**What to produce:** The records that follow are to be transcribed word for word.

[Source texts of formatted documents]
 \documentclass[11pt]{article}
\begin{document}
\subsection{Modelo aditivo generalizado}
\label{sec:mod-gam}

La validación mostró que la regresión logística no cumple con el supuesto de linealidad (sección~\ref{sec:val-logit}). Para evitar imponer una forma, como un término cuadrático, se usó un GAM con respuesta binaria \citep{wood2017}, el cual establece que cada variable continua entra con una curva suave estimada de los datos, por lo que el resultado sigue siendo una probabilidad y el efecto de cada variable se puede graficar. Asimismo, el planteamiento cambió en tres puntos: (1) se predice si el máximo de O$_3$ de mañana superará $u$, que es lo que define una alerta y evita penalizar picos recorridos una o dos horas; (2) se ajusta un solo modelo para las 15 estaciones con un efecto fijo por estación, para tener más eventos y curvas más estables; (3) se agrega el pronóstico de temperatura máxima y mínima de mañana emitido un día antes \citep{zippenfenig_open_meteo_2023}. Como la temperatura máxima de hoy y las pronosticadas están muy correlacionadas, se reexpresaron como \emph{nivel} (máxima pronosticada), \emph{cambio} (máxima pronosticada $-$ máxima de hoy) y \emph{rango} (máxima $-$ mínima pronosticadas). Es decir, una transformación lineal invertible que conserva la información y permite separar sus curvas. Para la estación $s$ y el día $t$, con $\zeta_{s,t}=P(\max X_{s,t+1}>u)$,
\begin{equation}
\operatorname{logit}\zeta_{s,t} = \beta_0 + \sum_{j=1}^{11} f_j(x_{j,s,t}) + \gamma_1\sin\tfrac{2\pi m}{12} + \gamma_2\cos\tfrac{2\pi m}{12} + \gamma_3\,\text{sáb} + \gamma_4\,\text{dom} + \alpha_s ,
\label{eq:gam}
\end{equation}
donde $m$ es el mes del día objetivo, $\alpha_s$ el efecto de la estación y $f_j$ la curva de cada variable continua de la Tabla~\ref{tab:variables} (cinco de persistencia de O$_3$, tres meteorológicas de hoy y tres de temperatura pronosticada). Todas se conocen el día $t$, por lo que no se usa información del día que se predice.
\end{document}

**Finished task:**
 \documentclass[11pt]{article}
\begin{document}
\subsection{Modelo aditivo generalizado}
\label{sec:mod-gam}

La validación mostró que la regresión logística no cumple con el supuesto de linealidad (sección~\ref{sec:val-logit}). Para evitar imponer una forma, como un término cuadrático, se usó un GAM con respuesta binaria \citep{wood2017}, el cual establece que cada variable continua entra con una curva suave estimada de los datos, por lo que el resultado sigue siendo una probabilidad y el efecto de cada variable se puede graficar. Asimismo, el planteamiento cambió en tres puntos: (1) se predice si el máximo de O$_3$ de mañana superará $u$, que es lo que define una alerta y evita penalizar picos recorridos una o dos horas; (2) se ajusta un solo modelo para las 15 estaciones con un efecto fijo por estación, para tener más eventos y curvas más estables; (3) se agrega el pronóstico de temperatura máxima y mínima de mañana emitido un día antes \citep{zippenfenig_open_meteo_2023}. Como la temperatura máxima de hoy y las pronosticadas están muy correlacionadas, se reexpresaron como \emph{nivel} (máxima pronosticada), \emph{cambio} (máxima pronosticada $-$ máxima de hoy) y \emph{rango} (máxima $-$ mínima pronosticadas). Es decir, una transformación lineal invertible que conserva la información y permite separar sus curvas. Para la estación $s$ y el día $t$, con $\zeta_{s,t}=P(\max X_{s,t+1}>u)$,
\begin{equation}
\operatorname{logit}\zeta_{s,t} = \beta_0 + \sum_{j=1}^{11} f_j(x_{j,s,t}) + \gamma_1\sin\tfrac{2\pi m}{12} + \gamma_2\cos\tfrac{2\pi m}{12} + \gamma_3\,\text{sáb} + \gamma_4\,\text{dom} + \alpha_s ,
\label{eq:gam}
\end{equation}
donde $m$ es el mes del día objetivo, $\alpha_s$ el efecto de la estación y $f_j$ la curva de cada variable continua de la Tabla~\ref{tab:variables} (cinco de persistencia de O$_3$, tres meteorológicas de hoy y tres de temperatura pronosticada). Todas se conocen el día $t$, por lo que no se usa información del día que se predice.
\end{document}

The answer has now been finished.